» About this exercise
With the line containing "Copyright (C) 2014,2024 Garret Wassermann" as the start and the line containing "GNU General Public License for more details." as the end, transcribe that span of the entries below exactly, including both.

» Data supplied
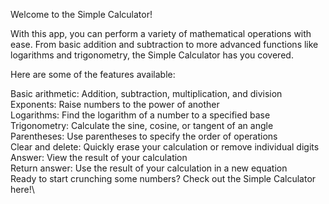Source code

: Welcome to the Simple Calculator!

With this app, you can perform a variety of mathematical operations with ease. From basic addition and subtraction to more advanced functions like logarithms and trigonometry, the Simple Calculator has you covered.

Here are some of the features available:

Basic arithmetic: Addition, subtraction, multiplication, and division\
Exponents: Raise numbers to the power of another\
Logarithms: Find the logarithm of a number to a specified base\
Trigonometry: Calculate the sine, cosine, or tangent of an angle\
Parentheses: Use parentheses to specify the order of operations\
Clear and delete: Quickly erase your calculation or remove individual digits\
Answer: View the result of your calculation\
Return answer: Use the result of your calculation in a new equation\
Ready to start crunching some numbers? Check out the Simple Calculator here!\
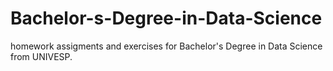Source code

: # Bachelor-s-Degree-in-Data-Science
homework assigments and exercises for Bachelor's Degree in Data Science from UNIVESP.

==

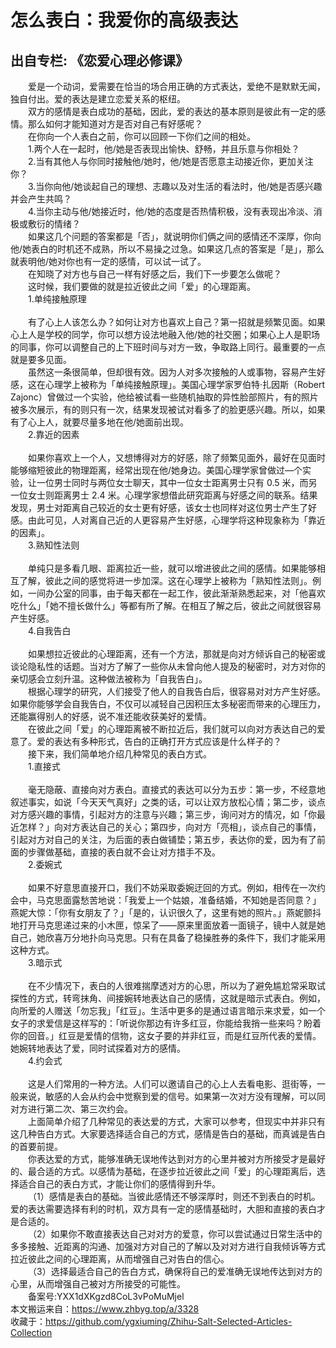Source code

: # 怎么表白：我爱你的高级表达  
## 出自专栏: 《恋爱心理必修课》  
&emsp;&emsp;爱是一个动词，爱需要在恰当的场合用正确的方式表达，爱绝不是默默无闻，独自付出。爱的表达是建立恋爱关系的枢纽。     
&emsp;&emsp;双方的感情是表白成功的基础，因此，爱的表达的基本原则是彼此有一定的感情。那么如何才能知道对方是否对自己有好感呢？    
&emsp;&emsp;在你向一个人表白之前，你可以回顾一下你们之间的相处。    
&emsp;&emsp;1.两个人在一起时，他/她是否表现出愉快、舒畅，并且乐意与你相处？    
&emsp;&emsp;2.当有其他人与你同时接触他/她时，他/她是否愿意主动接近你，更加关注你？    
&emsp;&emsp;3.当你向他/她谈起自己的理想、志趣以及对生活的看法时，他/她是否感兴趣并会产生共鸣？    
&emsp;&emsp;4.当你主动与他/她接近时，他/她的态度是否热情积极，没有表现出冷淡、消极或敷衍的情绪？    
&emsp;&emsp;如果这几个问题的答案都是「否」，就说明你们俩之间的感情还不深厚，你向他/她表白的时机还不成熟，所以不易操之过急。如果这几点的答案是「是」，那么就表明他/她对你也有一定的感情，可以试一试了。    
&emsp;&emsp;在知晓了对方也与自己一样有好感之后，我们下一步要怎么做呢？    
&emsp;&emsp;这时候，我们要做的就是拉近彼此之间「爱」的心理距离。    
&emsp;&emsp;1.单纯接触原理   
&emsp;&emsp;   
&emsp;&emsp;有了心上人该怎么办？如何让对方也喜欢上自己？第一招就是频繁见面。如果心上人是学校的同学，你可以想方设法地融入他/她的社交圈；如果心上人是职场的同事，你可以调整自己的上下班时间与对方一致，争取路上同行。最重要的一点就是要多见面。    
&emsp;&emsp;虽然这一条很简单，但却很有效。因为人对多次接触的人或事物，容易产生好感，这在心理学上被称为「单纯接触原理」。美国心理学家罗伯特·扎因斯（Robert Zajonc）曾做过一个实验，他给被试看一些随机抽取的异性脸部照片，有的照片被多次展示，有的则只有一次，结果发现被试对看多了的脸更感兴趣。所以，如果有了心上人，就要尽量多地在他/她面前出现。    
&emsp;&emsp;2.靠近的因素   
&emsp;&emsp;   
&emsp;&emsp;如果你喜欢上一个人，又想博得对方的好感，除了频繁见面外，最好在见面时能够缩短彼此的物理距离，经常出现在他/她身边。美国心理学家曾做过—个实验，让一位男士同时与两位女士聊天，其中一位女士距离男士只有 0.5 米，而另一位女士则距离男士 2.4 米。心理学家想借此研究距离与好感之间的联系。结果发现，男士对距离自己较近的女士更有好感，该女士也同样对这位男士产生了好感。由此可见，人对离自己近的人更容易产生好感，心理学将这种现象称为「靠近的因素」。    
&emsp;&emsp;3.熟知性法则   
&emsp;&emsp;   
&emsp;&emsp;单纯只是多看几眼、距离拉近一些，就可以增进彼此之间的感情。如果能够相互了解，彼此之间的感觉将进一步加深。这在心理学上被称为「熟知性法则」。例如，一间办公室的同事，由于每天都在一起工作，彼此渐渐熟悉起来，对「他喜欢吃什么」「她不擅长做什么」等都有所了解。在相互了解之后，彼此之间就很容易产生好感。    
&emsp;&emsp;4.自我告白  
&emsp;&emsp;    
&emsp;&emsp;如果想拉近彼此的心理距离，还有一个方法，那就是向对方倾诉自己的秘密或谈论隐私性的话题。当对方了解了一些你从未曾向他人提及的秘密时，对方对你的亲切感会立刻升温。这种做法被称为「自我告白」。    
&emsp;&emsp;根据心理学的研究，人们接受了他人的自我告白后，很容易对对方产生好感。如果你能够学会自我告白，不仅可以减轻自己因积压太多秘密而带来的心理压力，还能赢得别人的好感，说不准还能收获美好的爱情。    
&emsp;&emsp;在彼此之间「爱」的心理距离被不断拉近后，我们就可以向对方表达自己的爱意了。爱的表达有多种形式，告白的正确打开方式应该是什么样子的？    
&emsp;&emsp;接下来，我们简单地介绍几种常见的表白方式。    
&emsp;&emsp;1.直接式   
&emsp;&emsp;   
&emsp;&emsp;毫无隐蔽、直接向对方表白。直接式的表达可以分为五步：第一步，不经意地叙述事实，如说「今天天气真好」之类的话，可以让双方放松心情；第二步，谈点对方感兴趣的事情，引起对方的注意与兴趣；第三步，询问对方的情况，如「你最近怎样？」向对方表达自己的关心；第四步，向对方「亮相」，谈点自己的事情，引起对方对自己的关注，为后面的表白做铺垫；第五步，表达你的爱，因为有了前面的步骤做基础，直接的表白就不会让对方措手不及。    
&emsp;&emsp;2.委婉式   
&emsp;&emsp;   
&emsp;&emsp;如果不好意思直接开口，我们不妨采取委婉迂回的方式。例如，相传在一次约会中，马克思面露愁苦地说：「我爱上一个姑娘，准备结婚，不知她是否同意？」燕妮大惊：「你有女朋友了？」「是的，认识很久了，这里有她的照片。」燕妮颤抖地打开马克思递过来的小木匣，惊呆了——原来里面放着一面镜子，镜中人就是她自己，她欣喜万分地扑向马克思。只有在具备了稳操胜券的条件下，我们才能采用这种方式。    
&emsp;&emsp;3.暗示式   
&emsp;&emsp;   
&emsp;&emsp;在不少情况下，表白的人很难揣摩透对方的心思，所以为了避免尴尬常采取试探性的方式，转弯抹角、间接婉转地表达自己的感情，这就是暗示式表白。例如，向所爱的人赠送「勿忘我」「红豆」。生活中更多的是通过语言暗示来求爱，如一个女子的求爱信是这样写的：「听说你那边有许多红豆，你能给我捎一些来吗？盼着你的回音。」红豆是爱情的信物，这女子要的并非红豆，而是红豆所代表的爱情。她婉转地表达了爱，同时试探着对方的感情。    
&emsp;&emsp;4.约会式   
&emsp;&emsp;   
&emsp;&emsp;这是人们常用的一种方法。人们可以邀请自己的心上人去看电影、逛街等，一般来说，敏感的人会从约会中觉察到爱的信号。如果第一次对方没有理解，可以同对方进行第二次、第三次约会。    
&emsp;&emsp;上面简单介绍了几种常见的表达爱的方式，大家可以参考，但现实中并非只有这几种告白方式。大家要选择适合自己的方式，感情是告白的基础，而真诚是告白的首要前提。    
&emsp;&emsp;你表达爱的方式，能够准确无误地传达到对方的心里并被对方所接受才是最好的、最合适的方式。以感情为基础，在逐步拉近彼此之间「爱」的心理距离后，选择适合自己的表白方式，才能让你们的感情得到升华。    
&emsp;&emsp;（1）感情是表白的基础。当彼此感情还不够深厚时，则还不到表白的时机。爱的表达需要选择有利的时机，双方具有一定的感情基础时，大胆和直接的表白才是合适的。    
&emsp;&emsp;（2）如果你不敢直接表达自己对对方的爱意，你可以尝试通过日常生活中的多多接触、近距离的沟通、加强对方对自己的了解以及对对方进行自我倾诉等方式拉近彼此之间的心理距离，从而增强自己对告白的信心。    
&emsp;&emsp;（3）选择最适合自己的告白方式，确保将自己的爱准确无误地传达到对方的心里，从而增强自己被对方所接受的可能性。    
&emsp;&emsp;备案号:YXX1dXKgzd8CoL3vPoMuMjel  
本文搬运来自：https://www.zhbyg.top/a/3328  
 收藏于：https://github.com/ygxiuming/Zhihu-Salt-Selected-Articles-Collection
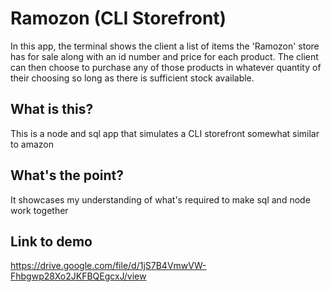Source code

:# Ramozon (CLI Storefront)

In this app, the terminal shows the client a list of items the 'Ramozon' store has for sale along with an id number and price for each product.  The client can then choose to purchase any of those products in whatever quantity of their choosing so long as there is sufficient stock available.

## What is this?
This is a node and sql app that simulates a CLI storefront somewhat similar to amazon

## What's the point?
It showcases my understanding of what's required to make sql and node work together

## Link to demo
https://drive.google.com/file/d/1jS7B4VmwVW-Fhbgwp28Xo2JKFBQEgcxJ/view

...

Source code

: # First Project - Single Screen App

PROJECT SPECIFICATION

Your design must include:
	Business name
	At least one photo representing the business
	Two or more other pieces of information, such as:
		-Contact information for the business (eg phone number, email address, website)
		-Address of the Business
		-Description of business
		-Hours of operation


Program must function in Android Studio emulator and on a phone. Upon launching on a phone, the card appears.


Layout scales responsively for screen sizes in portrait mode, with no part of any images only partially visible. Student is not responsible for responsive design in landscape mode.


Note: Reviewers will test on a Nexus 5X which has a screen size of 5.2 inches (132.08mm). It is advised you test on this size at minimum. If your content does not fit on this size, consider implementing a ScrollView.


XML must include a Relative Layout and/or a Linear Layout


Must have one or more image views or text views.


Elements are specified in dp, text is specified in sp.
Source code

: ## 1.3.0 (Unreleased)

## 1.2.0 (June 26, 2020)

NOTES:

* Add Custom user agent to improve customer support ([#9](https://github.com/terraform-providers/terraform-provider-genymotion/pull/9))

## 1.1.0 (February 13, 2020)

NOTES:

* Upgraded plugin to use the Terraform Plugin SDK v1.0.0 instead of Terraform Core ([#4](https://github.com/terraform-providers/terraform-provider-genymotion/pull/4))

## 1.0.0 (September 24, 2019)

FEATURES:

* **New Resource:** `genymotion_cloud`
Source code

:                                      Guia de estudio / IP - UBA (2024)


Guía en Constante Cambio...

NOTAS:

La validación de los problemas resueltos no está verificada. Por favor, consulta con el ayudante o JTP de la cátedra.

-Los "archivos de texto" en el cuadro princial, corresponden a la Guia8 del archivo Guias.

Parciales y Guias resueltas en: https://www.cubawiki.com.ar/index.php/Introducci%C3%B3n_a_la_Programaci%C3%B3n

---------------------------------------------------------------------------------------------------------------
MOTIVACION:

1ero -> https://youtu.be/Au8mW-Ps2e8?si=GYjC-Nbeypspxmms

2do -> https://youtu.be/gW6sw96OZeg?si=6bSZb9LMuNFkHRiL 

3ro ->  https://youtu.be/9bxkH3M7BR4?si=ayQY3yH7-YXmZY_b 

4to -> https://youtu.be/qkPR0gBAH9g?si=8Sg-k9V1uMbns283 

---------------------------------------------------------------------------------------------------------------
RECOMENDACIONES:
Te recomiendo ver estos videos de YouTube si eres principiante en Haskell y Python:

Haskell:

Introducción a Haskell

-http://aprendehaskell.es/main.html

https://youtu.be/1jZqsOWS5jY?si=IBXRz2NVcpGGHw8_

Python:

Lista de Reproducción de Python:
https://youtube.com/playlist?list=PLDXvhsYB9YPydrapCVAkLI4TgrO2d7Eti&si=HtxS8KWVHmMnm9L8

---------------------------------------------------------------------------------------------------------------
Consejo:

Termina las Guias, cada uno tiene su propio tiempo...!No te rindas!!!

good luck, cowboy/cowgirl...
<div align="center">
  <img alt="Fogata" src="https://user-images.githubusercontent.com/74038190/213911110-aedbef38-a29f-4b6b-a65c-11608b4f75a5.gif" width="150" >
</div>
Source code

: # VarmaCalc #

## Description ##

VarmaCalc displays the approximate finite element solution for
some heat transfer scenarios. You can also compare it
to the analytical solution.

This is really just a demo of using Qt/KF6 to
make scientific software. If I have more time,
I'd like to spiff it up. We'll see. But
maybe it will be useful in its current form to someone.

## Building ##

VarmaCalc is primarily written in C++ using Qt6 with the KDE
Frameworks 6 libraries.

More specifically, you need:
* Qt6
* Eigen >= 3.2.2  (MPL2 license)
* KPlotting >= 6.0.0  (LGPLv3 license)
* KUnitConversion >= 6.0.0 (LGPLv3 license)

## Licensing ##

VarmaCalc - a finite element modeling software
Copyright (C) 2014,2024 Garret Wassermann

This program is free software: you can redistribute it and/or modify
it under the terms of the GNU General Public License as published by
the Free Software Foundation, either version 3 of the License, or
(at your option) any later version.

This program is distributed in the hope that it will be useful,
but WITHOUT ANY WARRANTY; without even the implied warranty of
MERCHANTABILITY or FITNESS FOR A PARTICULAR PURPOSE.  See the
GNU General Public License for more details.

» Output of the exercise
Copyright (C) 2014,2024 Garret Wassermann

This program is free software: you can redistribute it and/or modify
it under the terms of the GNU General Public License as published by
the Free Software Foundation, either version 3 of the License, or
(at your option) any later version.

This program is distributed in the hope that it will be useful,
but WITHOUT ANY WARRANTY; without even the implied warranty of
MERCHANTABILITY or FITNESS FOR A PARTICULAR PURPOSE.  See the
GNU General Public License for more details.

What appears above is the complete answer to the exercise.